Stored data entries:
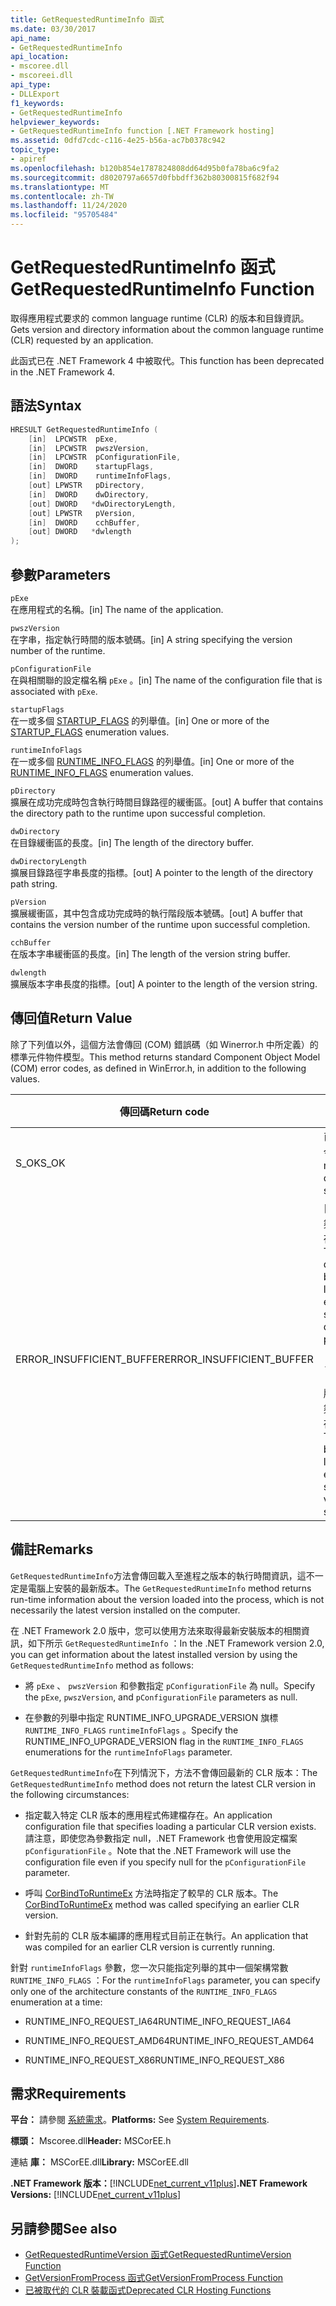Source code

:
 ```yaml
---
title: GetRequestedRuntimeInfo 函式
ms.date: 03/30/2017
api_name:
- GetRequestedRuntimeInfo
api_location:
- mscoree.dll
- mscoreei.dll
api_type:
- DLLExport
f1_keywords:
- GetRequestedRuntimeInfo
helpviewer_keywords:
- GetRequestedRuntimeInfo function [.NET Framework hosting]
ms.assetid: 0dfd7cdc-c116-4e25-b56a-ac7b0378c942
topic_type:
- apiref
ms.openlocfilehash: b120b854e1787824808dd64d95b0fa78ba6c9fa2
ms.sourcegitcommit: d8020797a6657d0fbbdff362b80300815f682f94
ms.translationtype: MT
ms.contentlocale: zh-TW
ms.lasthandoff: 11/24/2020
ms.locfileid: "95705484"
---
```

# <a name="getrequestedruntimeinfo-function"></a><span data-ttu-id="9cb12-102">GetRequestedRuntimeInfo 函式</span><span class="sxs-lookup"><span data-stu-id="9cb12-102">GetRequestedRuntimeInfo Function</span></span>

<span data-ttu-id="9cb12-103">取得應用程式要求的 common language runtime (CLR) 的版本和目錄資訊。</span><span class="sxs-lookup"><span data-stu-id="9cb12-103">Gets version and directory information about the common language runtime (CLR) requested by an application.</span></span>  
  
 <span data-ttu-id="9cb12-104">此函式已在 .NET Framework 4 中被取代。</span><span class="sxs-lookup"><span data-stu-id="9cb12-104">This function has been deprecated in the .NET Framework 4.</span></span>  
  
## <a name="syntax"></a><span data-ttu-id="9cb12-105">語法</span><span class="sxs-lookup"><span data-stu-id="9cb12-105">Syntax</span></span>  
  
```cpp  
HRESULT GetRequestedRuntimeInfo (  
    [in]  LPCWSTR  pExe,
    [in]  LPCWSTR  pwszVersion,
    [in]  LPCWSTR  pConfigurationFile,
    [in]  DWORD    startupFlags,
    [in]  DWORD    runtimeInfoFlags,
    [out] LPWSTR   pDirectory,
    [in]  DWORD    dwDirectory,
    [out] DWORD   *dwDirectoryLength,
    [out] LPWSTR   pVersion,
    [in]  DWORD    cchBuffer,
    [out] DWORD   *dwlength  
);  
```  
  
## <a name="parameters"></a><span data-ttu-id="9cb12-106">參數</span><span class="sxs-lookup"><span data-stu-id="9cb12-106">Parameters</span></span>  

 `pExe`  
 <span data-ttu-id="9cb12-107">在應用程式的名稱。</span><span class="sxs-lookup"><span data-stu-id="9cb12-107">[in] The name of the application.</span></span>  
  
 `pwszVersion`  
 <span data-ttu-id="9cb12-108">在字串，指定執行時間的版本號碼。</span><span class="sxs-lookup"><span data-stu-id="9cb12-108">[in] A string specifying the version number of the runtime.</span></span>  
  
 `pConfigurationFile`  
 <span data-ttu-id="9cb12-109">在與相關聯的設定檔名稱 `pExe` 。</span><span class="sxs-lookup"><span data-stu-id="9cb12-109">[in] The name of the configuration file that is associated with `pExe`.</span></span>  
  
 `startupFlags`  
 <span data-ttu-id="9cb12-110">在一或多個 [STARTUP_FLAGS](startup-flags-enumeration.md) 的列舉值。</span><span class="sxs-lookup"><span data-stu-id="9cb12-110">[in] One or more of the [STARTUP_FLAGS](startup-flags-enumeration.md) enumeration values.</span></span>  
  
 `runtimeInfoFlags`  
 <span data-ttu-id="9cb12-111">在一或多個 [RUNTIME_INFO_FLAGS](runtime-info-flags-enumeration.md) 的列舉值。</span><span class="sxs-lookup"><span data-stu-id="9cb12-111">[in] One or more of the [RUNTIME_INFO_FLAGS](runtime-info-flags-enumeration.md) enumeration values.</span></span>  
  
 `pDirectory`  
 <span data-ttu-id="9cb12-112">擴展在成功完成時包含執行時間目錄路徑的緩衝區。</span><span class="sxs-lookup"><span data-stu-id="9cb12-112">[out] A buffer that contains the directory path to the runtime upon successful completion.</span></span>  
  
 `dwDirectory`  
 <span data-ttu-id="9cb12-113">在目錄緩衝區的長度。</span><span class="sxs-lookup"><span data-stu-id="9cb12-113">[in] The length of the directory buffer.</span></span>  
  
 `dwDirectoryLength`  
 <span data-ttu-id="9cb12-114">擴展目錄路徑字串長度的指標。</span><span class="sxs-lookup"><span data-stu-id="9cb12-114">[out] A pointer to the length of the directory path string.</span></span>  
  
 `pVersion`  
 <span data-ttu-id="9cb12-115">擴展緩衝區，其中包含成功完成時的執行階段版本號碼。</span><span class="sxs-lookup"><span data-stu-id="9cb12-115">[out] A buffer that contains the version number of the runtime upon successful completion.</span></span>  
  
 `cchBuffer`  
 <span data-ttu-id="9cb12-116">在版本字串緩衝區的長度。</span><span class="sxs-lookup"><span data-stu-id="9cb12-116">[in] The length of the version string buffer.</span></span>  
  
 `dwlength`  
 <span data-ttu-id="9cb12-117">擴展版本字串長度的指標。</span><span class="sxs-lookup"><span data-stu-id="9cb12-117">[out] A pointer to the length of the version string.</span></span>  
  
## <a name="return-value"></a><span data-ttu-id="9cb12-118">傳回值</span><span class="sxs-lookup"><span data-stu-id="9cb12-118">Return Value</span></span>  

 <span data-ttu-id="9cb12-119">除了下列值以外，這個方法會傳回 (COM) 錯誤碼（如 Winerror.h 中所定義）的標準元件物件模型。</span><span class="sxs-lookup"><span data-stu-id="9cb12-119">This method returns standard Component Object Model (COM) error codes, as defined in WinError.h, in addition to the following values.</span></span>  
  
|<span data-ttu-id="9cb12-120">傳回碼</span><span class="sxs-lookup"><span data-stu-id="9cb12-120">Return code</span></span>|<span data-ttu-id="9cb12-121">描述</span><span class="sxs-lookup"><span data-stu-id="9cb12-121">Description</span></span>|  
|-----------------|-----------------|  
|<span data-ttu-id="9cb12-122">S_OK</span><span class="sxs-lookup"><span data-stu-id="9cb12-122">S_OK</span></span>|<span data-ttu-id="9cb12-123">已成功完成命令。</span><span class="sxs-lookup"><span data-stu-id="9cb12-123">The method completed successfully.</span></span>|  
|<span data-ttu-id="9cb12-124">ERROR_INSUFFICIENT_BUFFER</span><span class="sxs-lookup"><span data-stu-id="9cb12-124">ERROR_INSUFFICIENT_BUFFER</span></span>|<span data-ttu-id="9cb12-125">目錄緩衝區不夠大，無法儲存目錄路徑。</span><span class="sxs-lookup"><span data-stu-id="9cb12-125">The directory buffer is not large enough to store the directory path.</span></span><br /><br /> <span data-ttu-id="9cb12-126">- 或 -</span><span class="sxs-lookup"><span data-stu-id="9cb12-126">- or -</span></span><br /><br /> <span data-ttu-id="9cb12-127">版本緩衝區不夠大，無法儲存版本字串。</span><span class="sxs-lookup"><span data-stu-id="9cb12-127">The version buffer is not large enough to store the version string.</span></span>|  
  
## <a name="remarks"></a><span data-ttu-id="9cb12-128">備註</span><span class="sxs-lookup"><span data-stu-id="9cb12-128">Remarks</span></span>  

 <span data-ttu-id="9cb12-129">`GetRequestedRuntimeInfo`方法會傳回載入至進程之版本的執行時間資訊，這不一定是電腦上安裝的最新版本。</span><span class="sxs-lookup"><span data-stu-id="9cb12-129">The `GetRequestedRuntimeInfo` method returns run-time information about the version loaded into the process, which is not necessarily the latest version installed on the computer.</span></span>  
  
 <span data-ttu-id="9cb12-130">在 .NET Framework 2.0 版中，您可以使用方法來取得最新安裝版本的相關資訊，如下所示 `GetRequestedRuntimeInfo` ：</span><span class="sxs-lookup"><span data-stu-id="9cb12-130">In the .NET Framework version 2.0, you can get information about the latest installed version by using the `GetRequestedRuntimeInfo` method as follows:</span></span>  
  
- <span data-ttu-id="9cb12-131">將 `pExe` 、 `pwszVersion` 和參數指定 `pConfigurationFile` 為 null。</span><span class="sxs-lookup"><span data-stu-id="9cb12-131">Specify the `pExe`, `pwszVersion`, and `pConfigurationFile` parameters as null.</span></span>  
  
- <span data-ttu-id="9cb12-132">在參數的列舉中指定 RUNTIME_INFO_UPGRADE_VERSION 旗標 `RUNTIME_INFO_FLAGS` `runtimeInfoFlags` 。</span><span class="sxs-lookup"><span data-stu-id="9cb12-132">Specify the RUNTIME_INFO_UPGRADE_VERSION flag in the `RUNTIME_INFO_FLAGS` enumerations for the `runtimeInfoFlags` parameter.</span></span>  
  
 <span data-ttu-id="9cb12-133">`GetRequestedRuntimeInfo`在下列情況下，方法不會傳回最新的 CLR 版本：</span><span class="sxs-lookup"><span data-stu-id="9cb12-133">The `GetRequestedRuntimeInfo` method does not return the latest CLR version in the following circumstances:</span></span>  
  
- <span data-ttu-id="9cb12-134">指定載入特定 CLR 版本的應用程式佈建檔存在。</span><span class="sxs-lookup"><span data-stu-id="9cb12-134">An application configuration file that specifies loading a particular CLR version exists.</span></span> <span data-ttu-id="9cb12-135">請注意，即使您為參數指定 null，.NET Framework 也會使用設定檔案 `pConfigurationFile` 。</span><span class="sxs-lookup"><span data-stu-id="9cb12-135">Note that the .NET Framework will use the configuration file even if you specify null for the `pConfigurationFile` parameter.</span></span>  
  
- <span data-ttu-id="9cb12-136">呼叫 [CorBindToRuntimeEx](corbindtoruntimeex-function.md) 方法時指定了較早的 CLR 版本。</span><span class="sxs-lookup"><span data-stu-id="9cb12-136">The [CorBindToRuntimeEx](corbindtoruntimeex-function.md) method was called specifying an earlier CLR version.</span></span>  
  
- <span data-ttu-id="9cb12-137">針對先前的 CLR 版本編譯的應用程式目前正在執行。</span><span class="sxs-lookup"><span data-stu-id="9cb12-137">An application that was compiled for an earlier CLR version is currently running.</span></span>  
  
 <span data-ttu-id="9cb12-138">針對 `runtimeInfoFlags` 參數，您一次只能指定列舉的其中一個架構常數 `RUNTIME_INFO_FLAGS` ：</span><span class="sxs-lookup"><span data-stu-id="9cb12-138">For the `runtimeInfoFlags` parameter, you can specify only one of the architecture constants of the `RUNTIME_INFO_FLAGS` enumeration at a time:</span></span>  
  
- <span data-ttu-id="9cb12-139">RUNTIME_INFO_REQUEST_IA64</span><span class="sxs-lookup"><span data-stu-id="9cb12-139">RUNTIME_INFO_REQUEST_IA64</span></span>  
  
- <span data-ttu-id="9cb12-140">RUNTIME_INFO_REQUEST_AMD64</span><span class="sxs-lookup"><span data-stu-id="9cb12-140">RUNTIME_INFO_REQUEST_AMD64</span></span>  
  
- <span data-ttu-id="9cb12-141">RUNTIME_INFO_REQUEST_X86</span><span class="sxs-lookup"><span data-stu-id="9cb12-141">RUNTIME_INFO_REQUEST_X86</span></span>  
  
## <a name="requirements"></a><span data-ttu-id="9cb12-142">需求</span><span class="sxs-lookup"><span data-stu-id="9cb12-142">Requirements</span></span>  

 <span data-ttu-id="9cb12-143">**平台：** 請參閱 [系統需求](../../get-started/system-requirements.md)。</span><span class="sxs-lookup"><span data-stu-id="9cb12-143">**Platforms:** See [System Requirements](../../get-started/system-requirements.md).</span></span>  
  
 <span data-ttu-id="9cb12-144">**標頭：** Mscoree.dll</span><span class="sxs-lookup"><span data-stu-id="9cb12-144">**Header:** MSCorEE.h</span></span>  
  
 <span data-ttu-id="9cb12-145">連結 **庫：** MSCorEE.dll</span><span class="sxs-lookup"><span data-stu-id="9cb12-145">**Library:** MSCorEE.dll</span></span>  
  
 <span data-ttu-id="9cb12-146">**.NET Framework 版本：**[!INCLUDE[net_current_v11plus](../../../../includes/net-current-v11plus-md.md)]</span><span class="sxs-lookup"><span data-stu-id="9cb12-146">**.NET Framework Versions:** [!INCLUDE[net_current_v11plus](../../../../includes/net-current-v11plus-md.md)]</span></span>  
  
## <a name="see-also"></a><span data-ttu-id="9cb12-147">另請參閱</span><span class="sxs-lookup"><span data-stu-id="9cb12-147">See also</span></span>

- [<span data-ttu-id="9cb12-148">GetRequestedRuntimeVersion 函式</span><span class="sxs-lookup"><span data-stu-id="9cb12-148">GetRequestedRuntimeVersion Function</span></span>](getrequestedruntimeversion-function.md)
- [<span data-ttu-id="9cb12-149">GetVersionFromProcess 函式</span><span class="sxs-lookup"><span data-stu-id="9cb12-149">GetVersionFromProcess Function</span></span>](getversionfromprocess-function.md)
- [<span data-ttu-id="9cb12-150">已被取代的 CLR 裝載函式</span><span class="sxs-lookup"><span data-stu-id="9cb12-150">Deprecated CLR Hosting Functions</span></span>](deprecated-clr-hosting-functions.md)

Work to complete>
Which lines in the records above contain the string "deprecated"? Copy each one.

Response to this exercise>
 <span data-ttu-id="9cb12-104">此函式已在 .NET Framework 4 中被取代。</span><span class="sxs-lookup"><span data-stu-id="9cb12-104">This function has been deprecated in the .NET Framework 4.</span></span>  
- [<span data-ttu-id="9cb12-150">已被取代的 CLR 裝載函式</span><span class="sxs-lookup"><span data-stu-id="9cb12-150">Deprecated CLR Hosting Functions</span></span>](deprecated-clr-hosting-functions.md)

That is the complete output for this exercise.